Título: DEPOIS DAS CPIS
Autor: Merval Pereira
Fonte: O Globo, 27/10/2005, O País, p. 4

Os dois casos recentes que acirraram as relações entre a situação e a oposição estão intimamente relacionados ao uso de caixa dois nas eleições, o que favorece a posição oficial do governo de que essa é uma questão corriqueira entre os partidos políticos. E é mesmo, como está ficando provado no decorrer dessa crise política que não livra praticamente ninguém, e mostra a cada dia que a principal tarefa do próximo Congresso será aprovar uma reforma político-eleitoral profunda.
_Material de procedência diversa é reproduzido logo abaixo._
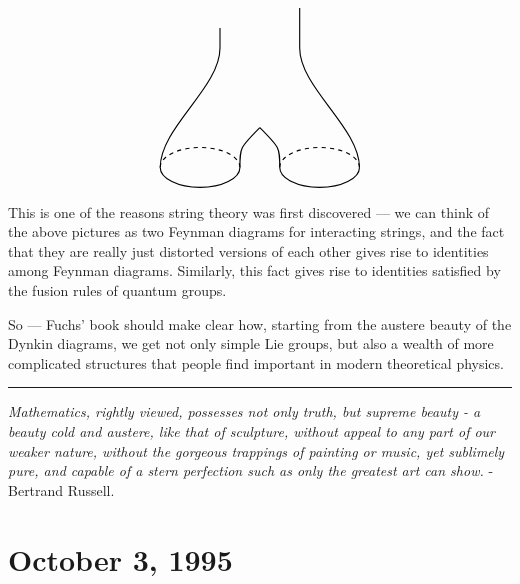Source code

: \documentclass{article}
\begin{document}
\begin{enumerate}
\[\begin{tikzpicture}[scale=0.5]
\begin{scope}
         \draw[thick] (2,-6) to (2,-7);
       \end{scope}
       \begin{scope}[rotate=180,shift={(0,14)}]
         \begin{scope}[shift={(-3,0)},rotate=180]
           \draw[thick,dashed] (0:2cm and 1cm) arc (0:180:2cm and 1cm);
           \draw[thick] (180:2cm and 1cm) arc (180:360:2cm and 1cm);
         \end{scope}
         \begin{scope}[shift={(3,0)},rotate=180]
           \draw[thick,dashed] (0:2cm and 1cm) arc (0:180:2cm and 1cm);
           \draw[thick] (180:2cm and 1cm) arc (180:360:2cm and 1cm);
         \end{scope}
         \draw[thick] (-5,0) .. controls (-5,-2) and (-2,-4) .. (-2,-6);
         \draw[thick] (5,0) .. controls (5,-2) and (2,-4) .. (2,-6);
         \draw[thick] (-1,0) .. controls (-1,-1) .. (0,-2);
         \draw[thick] (1,0) .. controls (1,-1) .. (0,-2);
         \draw[thick] (-2,-6) to (-2,-7);
         \draw[thick] (2,-6) to (2,-7);
       \end{scope}
     \end{tikzpicture}
   \] This is one of the reasons string theory was first discovered ---
  we can think of the above pictures as two Feynman diagrams for
  interacting strings, and the fact that they are really just distorted
  versions of each other gives rise to identities among Feynman
  diagrams. Similarly, this fact gives rise to identities satisfied by
  the fusion rules of quantum groups.
\end{enumerate}

So --- Fuchs' book should make clear how, starting from the austere
beauty of the Dynkin diagrams, we get not only simple Lie groups, but
also a wealth of more complicated structures that people find important
in modern theoretical physics.

\begin{center}\rule{0.5\linewidth}{0.5pt}\end{center}

\emph{Mathematics, rightly viewed, possesses not only truth, but supreme
beauty - a beauty cold and austere, like that of sculpture, without
appeal to any part of our weaker nature, without the gorgeous trappings
of painting or music, yet sublimely pure, and capable of a stern
perfection such as only the greatest art can show.} - Bertrand Russell.
\hypertarget{week65}{%
\section{October 3, 1995}\label{week65}}
\end{document}
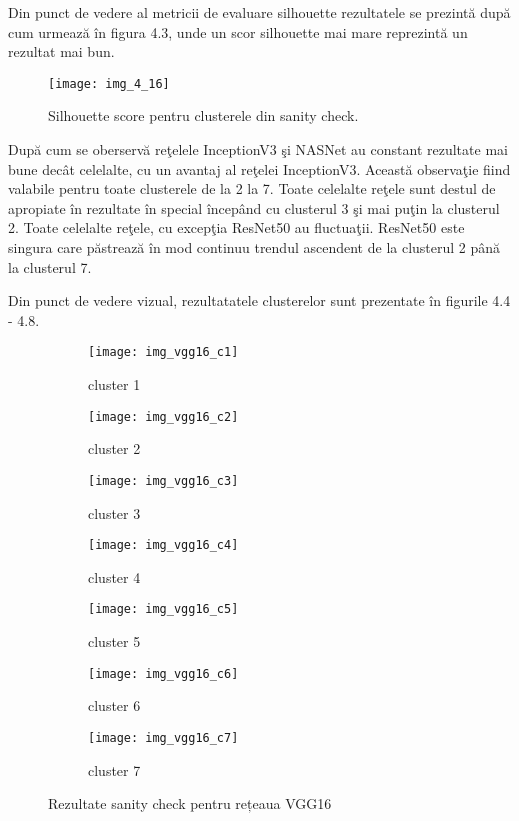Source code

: Din punct de vedere al metricii de evaluare silhouette rezultatele se prezintă după cum urmează în figura 4.3, unde un scor silhouette mai mare reprezintă un rezultat mai bun.
\begin{figure}[!h]
	\centering
	\texttt{[image: img\_4\_16]}
	\caption[Silhouette score pentru clusterele din sanity check]{Silhouette score pentru clusterele din sanity check.}
\end{figure} 
După cum se oberservă reţelele InceptionV3 şi NASNet au constant rezultate mai bune decât celelalte, cu un avantaj al reţelei InceptionV3. Această observaţie
fiind valabile pentru toate clusterele de la 2 la 7. Toate celelalte reţele sunt destul de
apropiate în rezultate în special începând cu clusterul 3 şi mai puţin la clusterul 2. Toate
celelalte reţele, cu excepţia ResNet50 au fluctuaţii. ResNet50 este singura care păstrează
în mod continuu trendul ascendent de la clusterul 2 până la clusterul 7.

Din punct de vedere vizual, rezultatatele clusterelor sunt prezentate în figurile 4.4 - 4.8.
\begin{figure}[!h]
  \centering
  \begin{subfigure}[t]{0.45\textwidth}
    \caption{cluster 1}
    \texttt{[image: img\_vgg16\_c1]}
  \end{subfigure}
  \hfill
  \begin{subfigure}[t]{0.45\textwidth}
    \caption{cluster 2}
    \texttt{[image: img\_vgg16\_c2]}
  \end{subfigure}
   \hfill
  \begin{subfigure}[t]{0.45\textwidth}
    \caption{cluster 3}
    \texttt{[image: img\_vgg16\_c3]}
  \end{subfigure}
  \hfill
  \begin{subfigure}[t]{0.45\textwidth}
    \caption{cluster 4}
    \texttt{[image: img\_vgg16\_c4]}
  \end{subfigure}
  \hfill
  \begin{subfigure}[t]{0.45\textwidth}
    \caption{cluster 5}
    \texttt{[image: img\_vgg16\_c5]}
  \end{subfigure}
  \hfill
  \begin{subfigure}[t]{0.45\textwidth}
    \caption{cluster 6}
    \texttt{[image: img\_vgg16\_c6]}
  \end{subfigure}
    \hfill
  \begin{subfigure}[t]{0.45\textwidth}
    \caption{cluster 7}
    \texttt{[image: img\_vgg16\_c7]}
  \end{subfigure}
  \caption[Rezultate sanity check pentru rețeaua VGG16]{Rezultate sanity check pentru rețeaua VGG16}
\end{figure}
Mas a crise petista é mais ampla do que o uso de caixa dois em suas campanhas eleitorais, ou a arrecadação ilegal de dinheiro nas prefeituras que vem administrando, como a de Santo André, que teve o prefeito Celso Daniel assassinado, ou mesmo a de Ribeirão Preto, onde o atual ministro da Fazenda, Antonio Palocci, foi prefeito.

Um substituiu o outro no papel de coordenador da campanha presidencial que levou Lula ao governo em 2002 e que, se sabe agora, também recebeu dinheiro ¿não contabilizado¿. Assim como Palocci, Celso Daniel certamente teria papel central no governo Lula, o que dá a dimensão da gravidade dos esquemas montados. Chegando ao poder, o PT armou um amplo esquema de financiamento ilegal de políticos e partidos para ter sustentação na Câmara, através de uma base partidária inflada a saques na boca do caixa do Banco Rural. Mas tenta fazer passar tudo como sendo apenas caixa dois, que seria um crime menor.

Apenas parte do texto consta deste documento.